Revealed in a blog post by security researcher Troy Hunt, the leaked MySQL data dump exceeds 30GB and contains over 780,000 unique email addresses, with Hunt confirming there was "plenty" of data relating to candidates.
It is believed the leak came from multinational consulting and outsourcing firm Capgemini, but it is unsure if the information was exposed intentionally.
It is also understood that customers of Michael Page received apologetic emails from the organisation that explained there had been unauthorised third party access to its system, and mentioned that the company was working with Capgemini to "fix" the problem.
In a statement, Michael Page said Capgemini was alerted to the data leak on October 31, and the records of 711,000 candidates from the UK, China, and the Netherlands were accessed.
"Due to the nature of the data, there is limited risk of fraudulent activity for those affected.

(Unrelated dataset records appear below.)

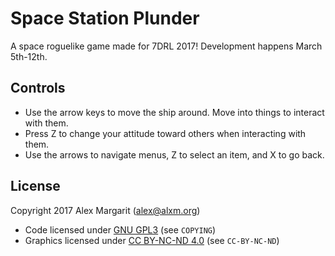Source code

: Space Station Plunder
=====================

A space roguelike game made for 7DRL 2017! Development happens March 5th-12th.

Controls
--------

* Use the arrow keys to move the ship around. Move into things to interact with them.
* Press Z to change your attitude toward others when interacting with them.
* Use the arrows to navigate menus, Z to select an item, and X to go back.

License
-------

Copyright 2017 Alex Margarit (alex@alxm.org)

* Code licensed under [GNU GPL3](https://www.gnu.org/licenses/gpl.html) (see `COPYING`)
* Graphics licensed under [CC BY-NC-ND 4.0](https://creativecommons.org/licenses/by-nc-nd/4.0/) (see `CC-BY-NC-ND`)
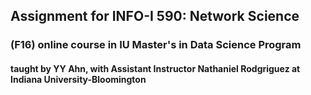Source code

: ## Assignment for INFO-I 590: Network Science 
### (F16) online course in IU Master's in Data Science Program 
#### taught by YY Ahn, with Assistant Instructor Nathaniel Rodgriguez at Indiana University-Bloomington
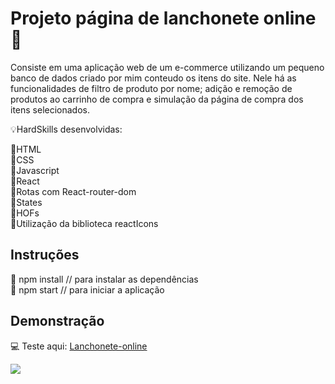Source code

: # Projeto página de lanchonete online 🍔

Consiste em uma aplicação web de um e-commerce utilizando um pequeno banco de dados criado por mim conteudo os itens do site. Nele há as funcionalidades de filtro de produto por nome; adição e remoção de produtos ao carrinho de compra e simulação da página de compra dos itens selecionados.

💡HardSkills desenvolvidas:<br/>

🔹HTML<br/>
🔹CSS<br/>
🔹Javascript<br/>
🔹React<br/>
🔹Rotas com React-router-dom<br/>
🔹States<br/>
🔹HOFs<br/>
🔹Utilização da biblioteca reactIcons<br/>

## Instruções

:small_blue_diamond: npm install // para instalar as dependências<br/>
:small_blue_diamond: npm start // para iniciar a aplicação

## Demonstração

:computer: Teste aqui: [Lanchonete-online](https://lanchonete-mata-fome.vercel.app/)

 ![](lanchonete-online.gif)
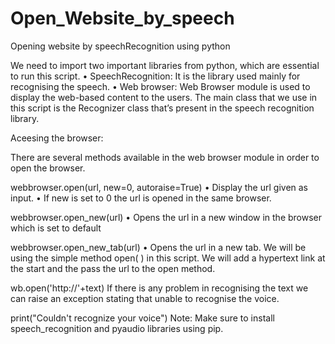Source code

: # Open_Website_by_speech
Opening website by speechRecognition using python

We need to import two important libraries from python, which are essential to run this script.  •  SpeechRecognition: It is the library used mainly for recognising the speech.
 •  Web browser: Web Browser module is used to display the web-based content to the users.
The main class that we use in this script is the Recognizer class that’s present in the speech recognition library.


Aceesing the browser:

There are several methods available in the web browser module in order to open the browser.

webbrowser.open(url, new=0, autoraise=True)
 •  Display the url given as input.
 •  If new is set to 0 the url is opened in the same browser.

webbrowser.open_new(url)
 •  Opens the url in a new window in the browser which is set to default

webbrowser.open_new_tab(url) 
 •  Opens the url in a new tab.
We will be using the simple method open( ) in this script.
We will add a hypertext link at the start and the pass the url to the open method.

wb.open('http://'+text)
If there is any problem in recognising the text we can raise an exception stating that unable to recognise the voice.

print("Couldn't recognize your voice")
Note: Make sure to install speech_recognition and pyaudio libraries using pip.
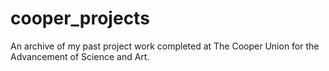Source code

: # cooper_projects
An archive of my past project work completed at The Cooper Union for the Advancement of Science and Art.
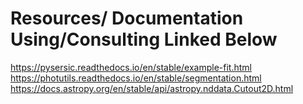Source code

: # Resources/ Documentation Using/Consulting Linked Below

https://pysersic.readthedocs.io/en/stable/example-fit.html
https://photutils.readthedocs.io/en/stable/segmentation.html
https://docs.astropy.org/en/stable/api/astropy.nddata.Cutout2D.html
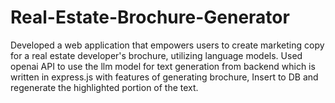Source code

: # Real-Estate-Brochure-Generator
Developed a web application that empowers users to create marketing copy for a real estate developer's brochure, utilizing language models. Used openai API to use the llm model for text generation from backend which is written in express.js with features of generating brochure, Insert to DB and regenerate the highlighted portion of the text. 
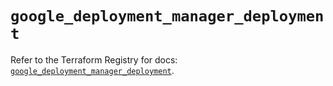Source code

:# `google_deployment_manager_deployment`

Refer to the Terraform Registry for docs: [`google_deployment_manager_deployment`](https://registry.terraform.io/providers/hashicorp/google/6.33.0/docs/resources/deployment_manager_deployment).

We can also confirm that no other data has been compromised," Michael Page said.
"We requested that the third-party destroys all copies of the data and they have confirmed that they have already done so."

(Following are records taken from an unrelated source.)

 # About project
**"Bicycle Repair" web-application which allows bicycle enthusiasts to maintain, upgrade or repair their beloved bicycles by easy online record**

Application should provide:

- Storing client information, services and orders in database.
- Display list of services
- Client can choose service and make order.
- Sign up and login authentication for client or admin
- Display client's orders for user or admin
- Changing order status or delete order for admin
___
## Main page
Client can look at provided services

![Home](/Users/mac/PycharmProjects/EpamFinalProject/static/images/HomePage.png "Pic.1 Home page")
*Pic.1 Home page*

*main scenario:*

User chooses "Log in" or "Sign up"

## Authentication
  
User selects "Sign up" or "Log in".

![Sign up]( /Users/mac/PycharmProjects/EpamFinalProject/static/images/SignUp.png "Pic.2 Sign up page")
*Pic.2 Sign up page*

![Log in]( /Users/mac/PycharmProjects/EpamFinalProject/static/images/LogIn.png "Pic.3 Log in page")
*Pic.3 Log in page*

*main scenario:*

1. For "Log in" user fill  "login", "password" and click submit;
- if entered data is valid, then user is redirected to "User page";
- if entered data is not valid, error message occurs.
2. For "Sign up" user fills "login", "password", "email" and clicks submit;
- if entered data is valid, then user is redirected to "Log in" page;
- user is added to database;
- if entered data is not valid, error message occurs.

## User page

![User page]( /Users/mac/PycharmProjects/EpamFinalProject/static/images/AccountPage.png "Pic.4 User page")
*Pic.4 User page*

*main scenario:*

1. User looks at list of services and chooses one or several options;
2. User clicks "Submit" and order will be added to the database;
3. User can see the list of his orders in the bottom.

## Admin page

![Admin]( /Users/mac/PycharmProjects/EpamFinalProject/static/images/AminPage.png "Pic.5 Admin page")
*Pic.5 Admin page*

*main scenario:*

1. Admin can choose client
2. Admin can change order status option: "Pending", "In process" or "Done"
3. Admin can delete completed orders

Michael Page confirmed the data contained surnames, email, phone number, location, job sector and type information, "encrypted" password, current job for applicants from LinkedIn, and any covering letter.
Last month, Hunt exposed the Australian Red Cross data leak that saw a 1.74GB MySQL database backup containing 1.3 million rows and 647 different tables publicly available.
At the time, Hunt explained that the data came from an online donor application form that contains details including name, gender, address, email, phone number, date of birth, country of birth, blood type, and other donation-related data, as well as appointments they made.
Hunt said he was tipped off about the Michael Page data leak by the same individual that told him of the Red Cross leak, who sent Hunt a file indicating it was sourced from the UK as proof.
"It was a 362Mb compressed file which extracted out to 4.55GB. Assuming a similar compression ratio, the files in the directory listing above would total well over 30GB of raw data which is a very large set of data to leak publicly," Hunt wrote.
He also said that the Michael Page incident resembled that of the Red Cross, and noted that it's the same story in terms of discovery: An underlying risk on the server end, publicly exposed website, directory listing enabled, and SQL dump files exposed.
Updated at 4:28 AEDT, November 11, 2016: Added statement from Michael Page.